YOUR ASSIGNMENT:
Search the data for the word "this" and copy each line that has it.

DATA LISTING:
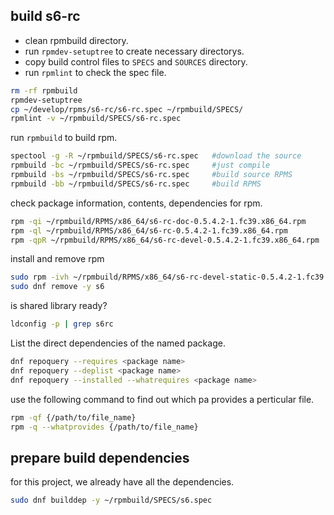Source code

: 
## build s6-rc

- clean rpmbuild directory.
- run `rpmdev-setuptree` to create necessary directorys.
- copy build control files to `SPECS` and `SOURCES` directory.
- run `rpmlint` to check the spec file.

```sh
rm -rf rpmbuild
rpmdev-setuptree
cp ~/develop/rpms/s6-rc/s6-rc.spec ~/rpmbuild/SPECS/
rpmlint -v ~/rpmbuild/SPECS/s6-rc.spec
```
run `rpmbuild` to build rpm.
```sh
spectool -g -R ~/rpmbuild/SPECS/s6-rc.spec   #download the source
rpmbuild -bc ~/rpmbuild/SPECS/s6-rc.spec     #just compile
rpmbuild -bs ~/rpmbuild/SPECS/s6-rc.spec     #build source RPMS
rpmbuild -bb ~/rpmbuild/SPECS/s6-rc.spec     #build RPMS
```
check package information, contents, dependencies for rpm.
```sh
rpm -qi ~/rpmbuild/RPMS/x86_64/s6-rc-doc-0.5.4.2-1.fc39.x86_64.rpm
rpm -ql ~/rpmbuild/RPMS/x86_64/s6-rc-0.5.4.2-1.fc39.x86_64.rpm
rpm -qpR ~/rpmbuild/RPMS/x86_64/s6-rc-devel-0.5.4.2-1.fc39.x86_64.rpm
```
install and remove rpm
```sh
sudo rpm -ivh ~/rpmbuild/RPMS/x86_64/s6-rc-devel-static-0.5.4.2-1.fc39.x86_64.rpm
sudo dnf remove -y s6
```
is shared library ready?
```sh
ldconfig -p | grep s6rc
```
List the direct dependencies of the named package.
```sh
dnf repoquery --requires <package name>
dnf repoquery --deplist <package name>
dnf repoquery --installed --whatrequires <package name>
```
use the following command to find out which pa provides a perticular file.
```sh
rpm -qf {/path/to/file_name}
rpm -q --whatprovides {/path/to/file_name}
```
## prepare build dependencies
for this project, we already have all the dependencies.
```sh
sudo dnf builddep -y ~/rpmbuild/SPECS/s6.spec
```
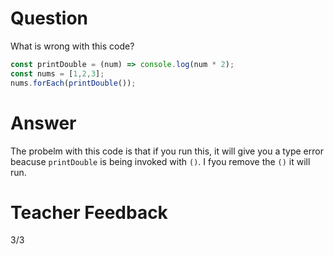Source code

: # Question
What is wrong with this code?

```js
const printDouble = (num) => console.log(num * 2);
const nums = [1,2,3];
nums.forEach(printDouble());
```

# Answer
The probelm with this code is that if you run this, it will give you a type error beacuse `printDouble` is being invoked with `()`. I fyou remove the `()` it will run.

# Teacher Feedback
3/3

ANSWER BOX:
for this project, we already have all the dependencies.
What is wrong with this code?
The probelm with this code is that if you run this, it will give you a type error beacuse `printDouble` is being invoked with `()`. I fyou remove the `()` it will run.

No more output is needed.